_Work to be completed_. Below are some records. Return exactly the lines from the one with "- Boot Firmware: OVMF (UEFI support)" to the one with "- Manage virtual", and nothing else.

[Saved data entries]
# # # #
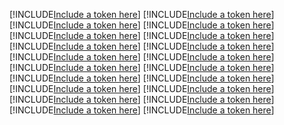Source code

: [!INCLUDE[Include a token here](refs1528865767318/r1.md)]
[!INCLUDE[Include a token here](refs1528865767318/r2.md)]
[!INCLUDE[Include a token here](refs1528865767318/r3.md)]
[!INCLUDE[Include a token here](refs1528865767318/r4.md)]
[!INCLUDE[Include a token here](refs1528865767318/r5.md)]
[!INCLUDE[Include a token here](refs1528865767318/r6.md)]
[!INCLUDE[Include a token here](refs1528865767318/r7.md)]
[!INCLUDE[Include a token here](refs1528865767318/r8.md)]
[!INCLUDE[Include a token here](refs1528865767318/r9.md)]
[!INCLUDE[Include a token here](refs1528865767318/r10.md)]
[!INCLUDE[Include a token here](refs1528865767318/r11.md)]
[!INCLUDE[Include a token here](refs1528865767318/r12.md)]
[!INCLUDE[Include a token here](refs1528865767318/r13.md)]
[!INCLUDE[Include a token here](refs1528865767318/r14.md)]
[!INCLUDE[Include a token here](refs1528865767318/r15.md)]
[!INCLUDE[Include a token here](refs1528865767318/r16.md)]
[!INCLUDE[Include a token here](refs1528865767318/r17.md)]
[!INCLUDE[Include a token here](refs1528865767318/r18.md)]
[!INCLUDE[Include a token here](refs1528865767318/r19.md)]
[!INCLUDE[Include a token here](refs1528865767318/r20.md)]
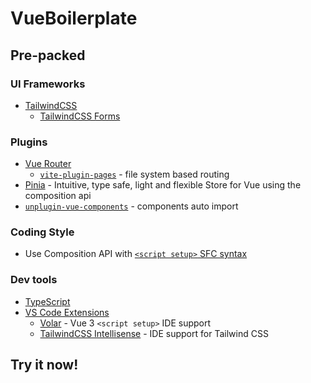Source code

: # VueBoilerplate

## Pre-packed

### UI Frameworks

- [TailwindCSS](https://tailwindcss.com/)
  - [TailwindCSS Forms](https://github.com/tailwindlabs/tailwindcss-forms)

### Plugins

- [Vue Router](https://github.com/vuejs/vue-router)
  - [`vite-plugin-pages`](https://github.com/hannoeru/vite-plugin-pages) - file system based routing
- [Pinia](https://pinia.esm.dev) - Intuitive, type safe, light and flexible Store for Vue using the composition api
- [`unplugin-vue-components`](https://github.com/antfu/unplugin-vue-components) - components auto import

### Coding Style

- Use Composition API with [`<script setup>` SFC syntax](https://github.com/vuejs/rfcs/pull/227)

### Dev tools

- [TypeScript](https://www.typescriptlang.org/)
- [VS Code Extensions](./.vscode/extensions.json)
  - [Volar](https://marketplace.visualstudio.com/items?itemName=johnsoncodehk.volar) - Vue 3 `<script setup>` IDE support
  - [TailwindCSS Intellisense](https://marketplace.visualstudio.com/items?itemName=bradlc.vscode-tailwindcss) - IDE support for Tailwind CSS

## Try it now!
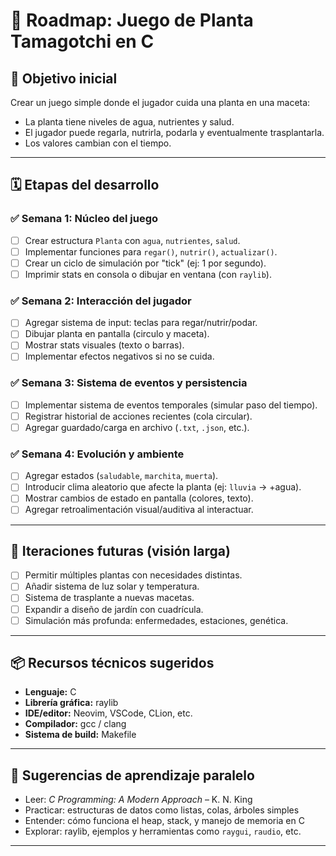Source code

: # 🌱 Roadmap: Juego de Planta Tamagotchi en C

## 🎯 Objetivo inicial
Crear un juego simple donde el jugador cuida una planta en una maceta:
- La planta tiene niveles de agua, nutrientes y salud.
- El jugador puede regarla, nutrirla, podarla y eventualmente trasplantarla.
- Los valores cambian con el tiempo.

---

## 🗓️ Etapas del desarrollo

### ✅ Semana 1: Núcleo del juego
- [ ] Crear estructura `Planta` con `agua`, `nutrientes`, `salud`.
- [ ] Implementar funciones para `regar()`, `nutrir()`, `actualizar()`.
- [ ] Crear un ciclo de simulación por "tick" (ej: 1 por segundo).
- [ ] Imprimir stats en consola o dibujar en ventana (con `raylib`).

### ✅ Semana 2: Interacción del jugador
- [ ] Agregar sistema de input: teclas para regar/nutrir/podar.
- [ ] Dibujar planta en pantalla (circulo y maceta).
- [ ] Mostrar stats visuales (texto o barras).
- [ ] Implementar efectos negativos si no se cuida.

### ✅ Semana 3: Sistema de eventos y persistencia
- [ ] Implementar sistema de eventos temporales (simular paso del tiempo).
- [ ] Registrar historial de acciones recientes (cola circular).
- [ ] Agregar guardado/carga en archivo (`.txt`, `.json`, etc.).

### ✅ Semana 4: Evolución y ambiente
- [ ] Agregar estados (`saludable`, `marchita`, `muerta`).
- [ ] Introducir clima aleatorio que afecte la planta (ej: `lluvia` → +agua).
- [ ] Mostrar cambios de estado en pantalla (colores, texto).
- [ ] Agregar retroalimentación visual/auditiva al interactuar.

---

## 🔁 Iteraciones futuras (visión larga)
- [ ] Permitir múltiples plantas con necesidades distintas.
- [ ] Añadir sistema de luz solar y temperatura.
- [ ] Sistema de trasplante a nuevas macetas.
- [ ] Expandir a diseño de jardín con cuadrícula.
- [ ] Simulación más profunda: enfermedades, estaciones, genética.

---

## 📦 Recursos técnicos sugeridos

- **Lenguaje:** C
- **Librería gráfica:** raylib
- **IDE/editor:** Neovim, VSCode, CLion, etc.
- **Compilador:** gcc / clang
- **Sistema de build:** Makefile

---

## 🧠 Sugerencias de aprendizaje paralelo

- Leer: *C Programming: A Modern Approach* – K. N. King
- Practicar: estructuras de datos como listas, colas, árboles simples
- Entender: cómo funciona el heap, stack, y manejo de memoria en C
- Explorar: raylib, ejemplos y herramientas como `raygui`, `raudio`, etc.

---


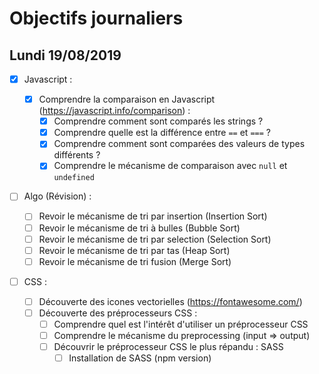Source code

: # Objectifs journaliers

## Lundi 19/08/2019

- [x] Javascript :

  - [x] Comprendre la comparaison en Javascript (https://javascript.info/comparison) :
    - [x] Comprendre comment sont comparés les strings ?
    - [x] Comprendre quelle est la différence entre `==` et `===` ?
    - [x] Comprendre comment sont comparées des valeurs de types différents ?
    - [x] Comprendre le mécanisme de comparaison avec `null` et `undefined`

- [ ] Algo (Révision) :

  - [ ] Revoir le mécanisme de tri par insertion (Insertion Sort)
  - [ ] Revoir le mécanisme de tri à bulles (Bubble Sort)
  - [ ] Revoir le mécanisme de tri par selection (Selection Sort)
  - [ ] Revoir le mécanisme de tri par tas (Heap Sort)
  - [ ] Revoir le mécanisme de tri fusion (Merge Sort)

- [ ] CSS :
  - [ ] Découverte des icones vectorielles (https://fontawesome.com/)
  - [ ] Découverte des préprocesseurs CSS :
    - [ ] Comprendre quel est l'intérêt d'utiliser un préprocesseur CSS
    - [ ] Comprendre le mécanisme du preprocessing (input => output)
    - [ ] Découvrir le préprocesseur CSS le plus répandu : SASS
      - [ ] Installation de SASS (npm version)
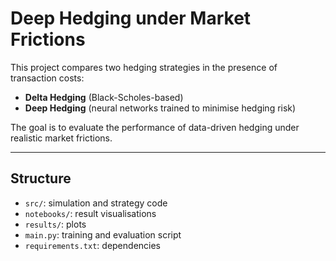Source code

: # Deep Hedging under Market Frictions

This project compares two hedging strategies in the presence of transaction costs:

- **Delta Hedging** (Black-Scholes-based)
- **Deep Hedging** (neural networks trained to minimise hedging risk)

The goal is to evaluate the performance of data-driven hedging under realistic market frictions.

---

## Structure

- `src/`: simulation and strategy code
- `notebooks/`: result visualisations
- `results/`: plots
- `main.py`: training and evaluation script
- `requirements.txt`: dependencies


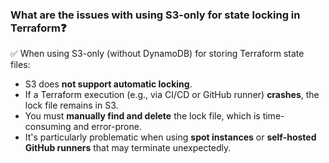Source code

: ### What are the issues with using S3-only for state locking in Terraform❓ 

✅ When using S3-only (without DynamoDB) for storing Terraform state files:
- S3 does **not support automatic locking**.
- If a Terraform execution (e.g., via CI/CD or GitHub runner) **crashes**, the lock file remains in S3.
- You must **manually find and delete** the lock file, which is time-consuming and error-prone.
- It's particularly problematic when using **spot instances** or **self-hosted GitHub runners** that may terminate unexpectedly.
# # # #
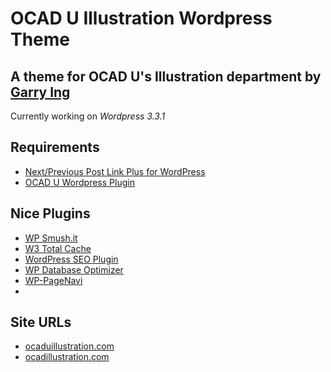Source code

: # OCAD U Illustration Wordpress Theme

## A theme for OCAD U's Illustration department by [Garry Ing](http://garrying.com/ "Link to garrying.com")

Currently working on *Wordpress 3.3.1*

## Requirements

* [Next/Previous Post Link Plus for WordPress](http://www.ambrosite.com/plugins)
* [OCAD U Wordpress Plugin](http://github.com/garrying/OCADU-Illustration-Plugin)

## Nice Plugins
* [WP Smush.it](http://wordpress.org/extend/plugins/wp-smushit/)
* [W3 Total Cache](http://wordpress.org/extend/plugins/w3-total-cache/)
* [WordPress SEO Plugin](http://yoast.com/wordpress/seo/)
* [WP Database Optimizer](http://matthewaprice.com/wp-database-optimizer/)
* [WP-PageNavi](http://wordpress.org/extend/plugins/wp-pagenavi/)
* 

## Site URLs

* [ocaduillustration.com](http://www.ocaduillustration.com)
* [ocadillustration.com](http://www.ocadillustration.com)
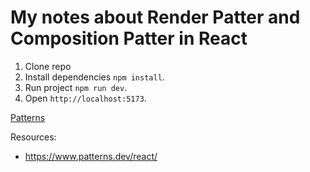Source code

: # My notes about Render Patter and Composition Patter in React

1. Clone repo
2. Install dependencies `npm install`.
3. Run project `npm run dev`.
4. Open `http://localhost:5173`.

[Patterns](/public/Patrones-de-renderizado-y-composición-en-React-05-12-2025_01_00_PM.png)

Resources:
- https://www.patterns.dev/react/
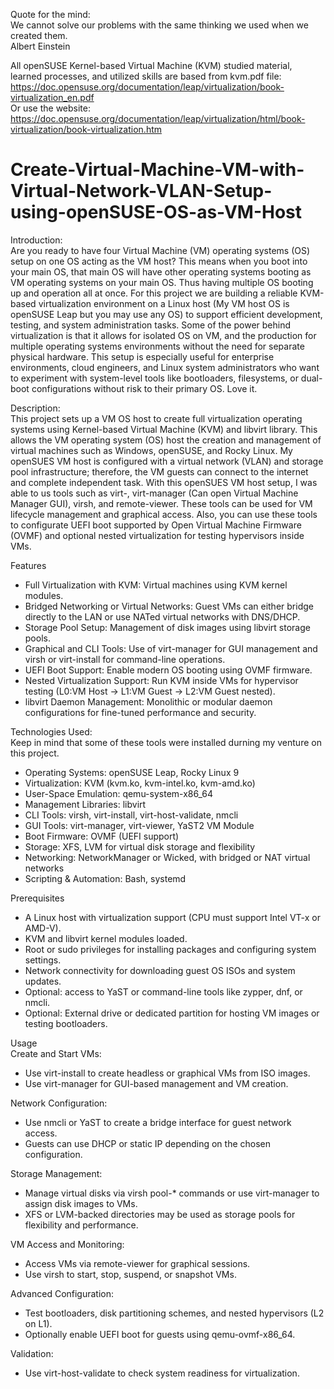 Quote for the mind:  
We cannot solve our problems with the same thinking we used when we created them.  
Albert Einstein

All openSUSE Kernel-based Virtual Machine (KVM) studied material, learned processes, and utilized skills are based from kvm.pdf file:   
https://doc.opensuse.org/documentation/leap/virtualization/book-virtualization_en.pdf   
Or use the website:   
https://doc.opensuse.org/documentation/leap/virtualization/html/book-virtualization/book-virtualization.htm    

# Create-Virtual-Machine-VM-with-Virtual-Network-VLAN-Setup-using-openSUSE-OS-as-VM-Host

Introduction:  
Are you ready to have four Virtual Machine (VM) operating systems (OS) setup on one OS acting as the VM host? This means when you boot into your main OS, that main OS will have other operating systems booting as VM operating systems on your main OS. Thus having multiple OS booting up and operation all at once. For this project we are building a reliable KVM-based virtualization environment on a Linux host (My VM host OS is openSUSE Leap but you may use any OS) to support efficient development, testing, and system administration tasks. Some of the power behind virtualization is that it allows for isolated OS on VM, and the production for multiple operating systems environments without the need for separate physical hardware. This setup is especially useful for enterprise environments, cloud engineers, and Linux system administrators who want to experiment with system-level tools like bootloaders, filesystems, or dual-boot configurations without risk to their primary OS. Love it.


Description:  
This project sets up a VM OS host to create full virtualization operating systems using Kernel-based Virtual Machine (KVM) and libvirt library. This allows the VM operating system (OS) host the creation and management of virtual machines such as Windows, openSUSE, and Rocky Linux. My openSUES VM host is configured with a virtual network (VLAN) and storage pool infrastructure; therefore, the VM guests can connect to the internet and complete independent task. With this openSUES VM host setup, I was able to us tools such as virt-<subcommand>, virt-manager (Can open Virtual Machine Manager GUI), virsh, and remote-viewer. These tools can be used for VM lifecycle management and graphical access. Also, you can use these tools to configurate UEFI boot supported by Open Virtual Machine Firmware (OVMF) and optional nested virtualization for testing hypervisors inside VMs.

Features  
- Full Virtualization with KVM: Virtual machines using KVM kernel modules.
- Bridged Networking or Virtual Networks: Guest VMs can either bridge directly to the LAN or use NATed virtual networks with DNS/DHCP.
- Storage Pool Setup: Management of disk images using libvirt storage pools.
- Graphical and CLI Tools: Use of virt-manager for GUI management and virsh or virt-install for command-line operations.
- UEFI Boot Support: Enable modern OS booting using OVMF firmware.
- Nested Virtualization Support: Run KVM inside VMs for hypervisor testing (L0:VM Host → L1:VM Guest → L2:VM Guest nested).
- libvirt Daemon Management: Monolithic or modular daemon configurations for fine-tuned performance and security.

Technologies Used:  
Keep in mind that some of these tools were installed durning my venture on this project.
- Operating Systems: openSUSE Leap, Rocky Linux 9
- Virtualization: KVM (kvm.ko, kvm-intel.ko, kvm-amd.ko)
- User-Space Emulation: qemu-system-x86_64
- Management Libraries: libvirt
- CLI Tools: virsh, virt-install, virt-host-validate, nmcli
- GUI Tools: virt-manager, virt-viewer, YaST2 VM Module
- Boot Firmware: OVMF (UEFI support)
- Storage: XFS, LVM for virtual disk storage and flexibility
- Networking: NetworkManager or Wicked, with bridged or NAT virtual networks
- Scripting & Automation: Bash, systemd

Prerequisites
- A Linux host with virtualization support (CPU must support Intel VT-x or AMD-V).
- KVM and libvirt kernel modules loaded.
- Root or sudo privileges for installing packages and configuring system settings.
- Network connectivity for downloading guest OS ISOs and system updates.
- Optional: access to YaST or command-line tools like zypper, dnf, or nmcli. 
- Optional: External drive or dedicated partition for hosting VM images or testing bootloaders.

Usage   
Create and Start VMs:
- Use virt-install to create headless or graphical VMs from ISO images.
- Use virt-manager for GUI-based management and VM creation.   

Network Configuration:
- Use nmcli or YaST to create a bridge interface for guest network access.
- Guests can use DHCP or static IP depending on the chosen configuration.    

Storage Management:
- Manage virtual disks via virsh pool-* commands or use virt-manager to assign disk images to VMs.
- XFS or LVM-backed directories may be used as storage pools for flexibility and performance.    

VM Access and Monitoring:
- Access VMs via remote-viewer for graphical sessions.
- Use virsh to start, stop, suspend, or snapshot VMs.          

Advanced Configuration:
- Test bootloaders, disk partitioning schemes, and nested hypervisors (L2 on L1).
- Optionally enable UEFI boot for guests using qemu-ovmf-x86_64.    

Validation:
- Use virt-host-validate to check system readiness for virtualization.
# # # #
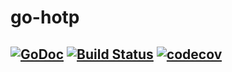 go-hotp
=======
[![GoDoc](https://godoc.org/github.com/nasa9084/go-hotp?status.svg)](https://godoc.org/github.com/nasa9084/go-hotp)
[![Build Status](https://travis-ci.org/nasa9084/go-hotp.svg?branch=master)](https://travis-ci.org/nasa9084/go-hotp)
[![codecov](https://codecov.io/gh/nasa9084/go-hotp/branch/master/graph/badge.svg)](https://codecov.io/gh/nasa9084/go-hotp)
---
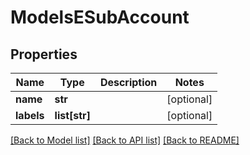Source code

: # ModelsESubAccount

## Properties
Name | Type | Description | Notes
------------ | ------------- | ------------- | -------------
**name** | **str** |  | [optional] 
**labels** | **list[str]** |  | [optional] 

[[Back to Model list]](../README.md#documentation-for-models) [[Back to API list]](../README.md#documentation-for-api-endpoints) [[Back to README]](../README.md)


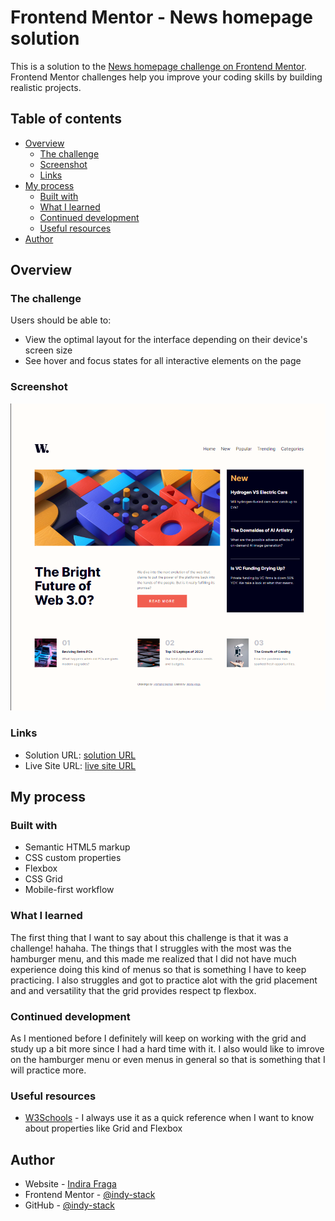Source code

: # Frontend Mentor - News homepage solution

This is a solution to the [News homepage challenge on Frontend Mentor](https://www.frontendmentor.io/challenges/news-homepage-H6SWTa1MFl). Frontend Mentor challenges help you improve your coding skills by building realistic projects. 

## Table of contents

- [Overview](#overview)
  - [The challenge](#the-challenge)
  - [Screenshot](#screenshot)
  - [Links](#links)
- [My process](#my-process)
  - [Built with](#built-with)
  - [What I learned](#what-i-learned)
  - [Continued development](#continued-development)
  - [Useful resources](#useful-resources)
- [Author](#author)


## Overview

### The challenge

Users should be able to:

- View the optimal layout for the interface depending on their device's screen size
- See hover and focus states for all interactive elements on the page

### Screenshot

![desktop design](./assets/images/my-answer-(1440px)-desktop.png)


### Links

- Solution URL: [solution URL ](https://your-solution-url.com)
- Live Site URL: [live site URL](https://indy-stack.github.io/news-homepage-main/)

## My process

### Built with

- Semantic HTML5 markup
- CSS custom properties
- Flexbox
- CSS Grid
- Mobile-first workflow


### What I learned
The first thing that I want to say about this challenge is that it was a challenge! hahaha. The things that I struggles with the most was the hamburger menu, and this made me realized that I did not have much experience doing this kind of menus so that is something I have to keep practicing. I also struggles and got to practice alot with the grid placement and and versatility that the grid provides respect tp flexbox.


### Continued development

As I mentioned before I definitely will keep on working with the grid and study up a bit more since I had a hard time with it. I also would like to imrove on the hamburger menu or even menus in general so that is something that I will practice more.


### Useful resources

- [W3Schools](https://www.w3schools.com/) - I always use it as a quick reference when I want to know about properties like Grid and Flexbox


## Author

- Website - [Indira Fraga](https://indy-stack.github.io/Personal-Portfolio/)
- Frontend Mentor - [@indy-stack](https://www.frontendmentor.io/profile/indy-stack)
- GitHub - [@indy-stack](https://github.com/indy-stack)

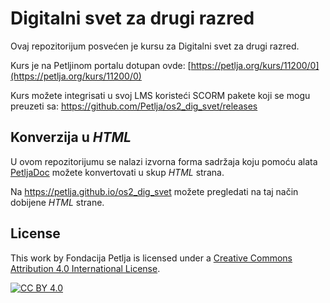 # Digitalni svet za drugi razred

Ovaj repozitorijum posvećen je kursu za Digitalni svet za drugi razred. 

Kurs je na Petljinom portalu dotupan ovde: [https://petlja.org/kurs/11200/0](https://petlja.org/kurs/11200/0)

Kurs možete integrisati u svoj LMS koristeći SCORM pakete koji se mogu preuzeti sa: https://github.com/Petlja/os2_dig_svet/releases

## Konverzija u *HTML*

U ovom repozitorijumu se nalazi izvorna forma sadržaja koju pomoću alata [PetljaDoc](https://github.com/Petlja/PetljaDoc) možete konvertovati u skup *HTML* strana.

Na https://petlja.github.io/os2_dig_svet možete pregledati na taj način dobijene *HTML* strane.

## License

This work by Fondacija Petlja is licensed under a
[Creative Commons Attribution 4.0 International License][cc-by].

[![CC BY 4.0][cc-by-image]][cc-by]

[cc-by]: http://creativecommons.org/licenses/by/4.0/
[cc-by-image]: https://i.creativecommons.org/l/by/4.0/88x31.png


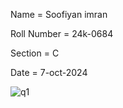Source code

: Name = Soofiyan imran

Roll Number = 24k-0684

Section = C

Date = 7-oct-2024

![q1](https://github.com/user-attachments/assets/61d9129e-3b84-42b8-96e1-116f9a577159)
# # # #
_Result below_.
- Boot Firmware: OVMF (UEFI support)
- Storage: XFS, LVM for virtual disk storage and flexibility
- Networking: NetworkManager or Wicked, with bridged or NAT virtual networks
- Scripting & Automation: Bash, systemd

Prerequisites
- A Linux host with virtualization support (CPU must support Intel VT-x or AMD-V).
- KVM and libvirt kernel modules loaded.
- Root or sudo privileges for installing packages and configuring system settings.
- Network connectivity for downloading guest OS ISOs and system updates.
- Optional: access to YaST or command-line tools like zypper, dnf, or nmcli. 
- Optional: External drive or dedicated partition for hosting VM images or testing bootloaders.

Usage   
Create and Start VMs:
- Use virt-install to create headless or graphical VMs from ISO images.
- Use virt-manager for GUI-based management and VM creation.   

Network Configuration:
- Use nmcli or YaST to create a bridge interface for guest network access.
- Guests can use DHCP or static IP depending on the chosen configuration.    

Storage Management:
- Manage virtual disks via virsh pool-* commands or use virt-manager to assign disk images to VMs.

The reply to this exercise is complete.